6. I am really getting into Lost. It makes all the sense in the world if you let go of the concept of chronological time. As Edwin Friedman once said, time is not like a telescope through which you see into the past or future. Time is more like a collapsed telescope in which all time, past and future is in the present. So hang in there with it----it will be over soon enough---and don't get hung up on making sense of time travel.

7. On a family note, our daughter Liz is working and flourishing in Beijing, our daughter Abby is coming home from college next week (yeah!) and Jacques is also coming home from college, to be with us for a time before he goes on for the summer to see his parents in Cap Haitien. Meanwhile, Pam and I are thinking ahead about the mountains and July.

8. I have been writing a great deal lately. I was asked to write seven blog posts for Theolog, the website of the Christian Century. These began on Easter Sunday, and conclude on Ascension of the Lord. I also wrote several pieces for Lectionary Homiletics. And I finished a longer work that will be the Lenten study for 2010 (United Methodist Publishing House). It is already being advertised, if you receive a Cokesbury catalog.

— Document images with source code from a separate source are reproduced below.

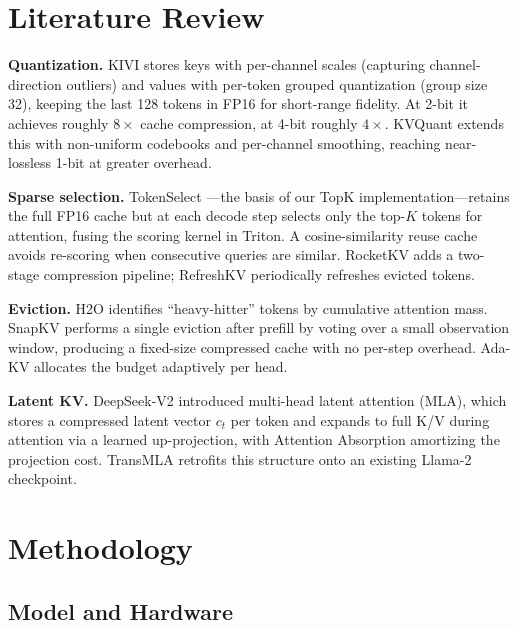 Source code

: \documentclass[conference]{IEEEtran}
\begin{document}
\section{Literature Review}

\textbf{Quantization.}
KIVI \cite{kivi} stores keys with per-channel scales (capturing
channel-direction outliers) and values with per-token grouped
quantization (group size 32), keeping the last 128 tokens in FP16 for
short-range fidelity.  At 2-bit it achieves roughly $8\times$ cache
compression, at 4-bit roughly $4\times$.  KVQuant \cite{kvquant}
extends this with non-uniform codebooks and per-channel smoothing,
reaching near-lossless 1-bit at greater overhead.

\textbf{Sparse selection.}
TokenSelect \cite{tokenselect}---the basis of our TopK
implementation---retains the full FP16 cache but at each decode step
selects only the top-$K$ tokens for attention, fusing the scoring
kernel in Triton.  A cosine-similarity reuse cache avoids re-scoring
when consecutive queries are similar.  RocketKV \cite{rocketkv} adds a
two-stage compression pipeline; RefreshKV \cite{refreshkv} periodically
refreshes evicted tokens.

\textbf{Eviction.}
H2O \cite{h2o} identifies ``heavy-hitter'' tokens by cumulative
attention mass.  SnapKV \cite{snapkv} performs a single eviction after
prefill by voting over a small observation window, producing a
fixed-size compressed cache with no per-step overhead.  Ada-KV
\cite{adakv} allocates the budget adaptively per head.

\textbf{Latent KV.}
DeepSeek-V2 \cite{deepseekv2} introduced multi-head latent attention
(MLA), which stores a compressed latent vector $c_t$ per token and
expands to full K/V during attention via a learned up-projection, with
Attention Absorption amortizing the projection cost.  TransMLA
\cite{transmla} retrofits this structure onto an existing Llama-2
checkpoint.

\section{Methodology}

\subsection{Model and Hardware}
\end{document}
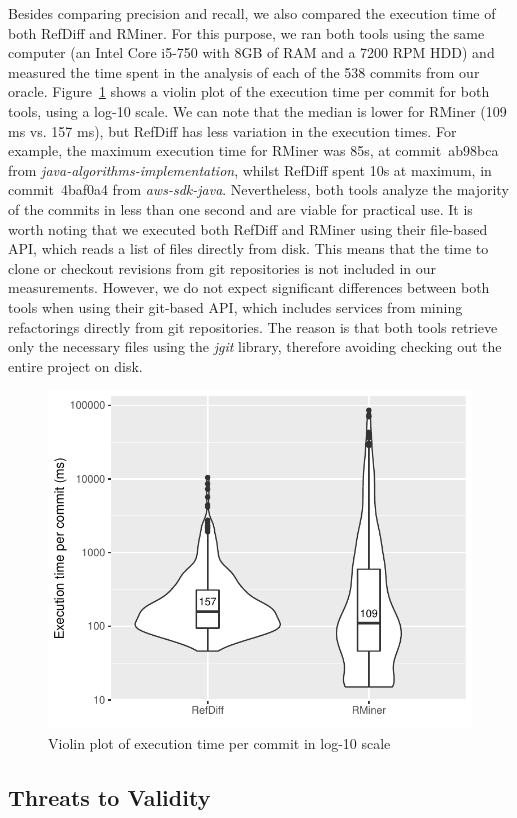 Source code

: Besides comparing precision and recall, we also compared the execution time of both RefDiff and RMiner.
For this purpose, we ran both tools using the same computer (an Intel Core i5-750 with 8GB of RAM and a 7200 RPM HDD) and measured the time spent in the analysis of each of the 538 commits from our oracle.
Figure~\ref{FigVioplotExecTime} shows a violin plot of the execution time per commit for both tools, using a log-10 scale.
We can note that the median is lower for RMiner (109 ms vs. 157 ms), but RefDiff has less variation in the execution times. For example, the maximum execution time for RMiner was 85s, at commit~ab98bca from  \textit{java-algorithms-implementation}, whilst RefDiff spent 10s at maximum, in commit~4baf0a4 from \textit{aws-sdk-java}.
Nevertheless, both tools analyze the majority of the commits in less than one second and are viable for practical use.
It is worth noting that we executed both RefDiff and RMiner using their file-based API, which  reads a list of files directly from disk.
This means that the time to clone or checkout revisions from git repositories is not included in our measurements.
However, we do not expect significant differences between both tools when using their git-based API, which includes services from mining refactorings directly from git repositories. The reason is that both tools retrieve only the necessary files using the \textit{jgit} library, therefore avoiding checking out the entire project on disk.

\begin{figure}[htbp]
\centering
\includegraphics[width=0.7\linewidth]{img/vioplot-exec-time.pdf}
\caption{Violin plot of execution time per commit in log-10 scale}
\label{FigVioplotExecTime}
\end{figure}

\subsection{Threats to Validity}
\label{SecThreatsJava}

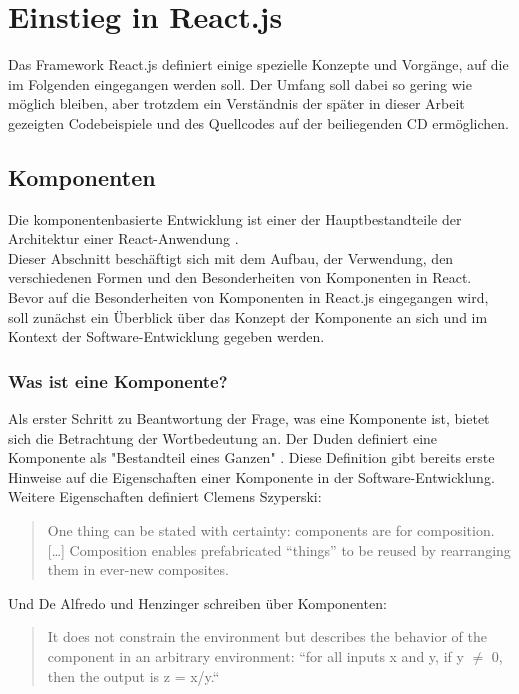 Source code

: \section{Einstieg in React.js}
Das Framework React.js definiert einige spezielle Konzepte und Vorgänge, auf die im Folgenden eingegangen werden soll. Der Umfang soll dabei so gering wie möglich bleiben, aber trotzdem ein Verständnis der später in dieser Arbeit gezeigten Codebeispiele und des Quellcodes auf der beiliegenden CD ermöglichen.

\subsection{Komponenten}
Die komponentenbasierte Entwicklung ist einer der Hauptbestandteile der Architektur einer React-Anwendung \cite[S. 28]{Gackenheimer201509}. \\
Dieser Abschnitt beschäftigt sich mit dem Aufbau, der Verwendung, den verschiedenen Formen und den Besonderheiten von Komponenten in React.\\
Bevor auf die Besonderheiten von Komponenten in React.js eingegangen wird, soll zunächst ein Überblick über das Konzept der Komponente an sich und im Kontext der Software-Entwicklung gegeben werden.

\subsubsection{Was ist eine Komponente?}
\label{chap:component}
Als erster Schritt zu Beantwortung der Frage, was eine Komponente ist, bietet sich die Betrachtung der Wortbedeutung an. Der Duden definiert eine Komponente als "Bestandteil eines Ganzen" \cite{Dudenredaktion2006}. Diese Definition gibt bereits erste Hinweise auf die Eigenschaften einer Komponente in der Software-Entwicklung.\\
Weitere Eigenschaften definiert Clemens Szyperski:

\begin{quote}
  One thing can be stated with certainty: components are for composition. […] Composition enables prefabricated “things” to be reused by rearranging them in ever-new composites. \cite{Szyperski200211}
\end{quote}

Und De Alfredo und Henzinger schreiben über Komponenten:

\begin{quote}
  It does not constrain the environment but describes the behavior of the component in an arbitrary environment: “for all inputs x and y, if y $\neq$ 0, then the output is z = x/y.“ \cite{de2001interface}
\end{quote}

9. I did see a few hours of the Quail Hollow Championship here in Charlotte. I am not a great fan of golf (I know this destroys the stereotype of the large membership church pastor in the south), but it is fun to walk around and take in the culture. At one point I was a few feet from Tiger Woods, who is remarkable.

10. My initial and very tentative thoughts about the Proposed Constitutional Amendments for United Methodists: some I like, some I can live with or without, some I am opposed to. The whole matter resurfaces our fundamental divisiveness and leads to the realization that we are almost "constitutionally incapable" of making decisions at the general church level.

11. I have been reading the issue of First Things that is devoted to the memory of Richard John Neuhaus. Neuhaus is more political conservative than me, and at times I thought his head was in the sand in the midst of the priest abuse scandals (labeling many who wanted to focus on it as anti-Catholic). But, I must confess: Neuhaus was an American prophetic, having marched with Martin Luther King, and sensing a natural progression of social inclusion in his advocacy for the unborn. I regret a comment I made on a prior blog about the one time that I met him; he comes across, in the issue of FT as, yes, forceful and even arrogant at times, but also pastoral and personal in his concern for others. His Freedom For Ministry is a classic text on pastoral work. I commend this issue for anyone who wants to understand what has been happening in North American Christianity over the past decades, especially the interface of religion and politics. Neuhaus really does defy the sterotypes we so easily ascribe to him.

12. Pam and I saw the movie Pray The Devil Back To Hell, which is about the women's struggle for peace in Liberia. We will be traveling there in August, at the invitation of Bishop John Innis, and one of the Liberian members of our congregation had urged me to see this movie. It is a moving documentary, and if you are interested in social change, or the cause of peace and reconciliation in our world, or the experiences of our brothers and sisters in Christ in a desperate circumstance, you will love this movie.

Thanks for stopping by, and God's blessings in these 50 days!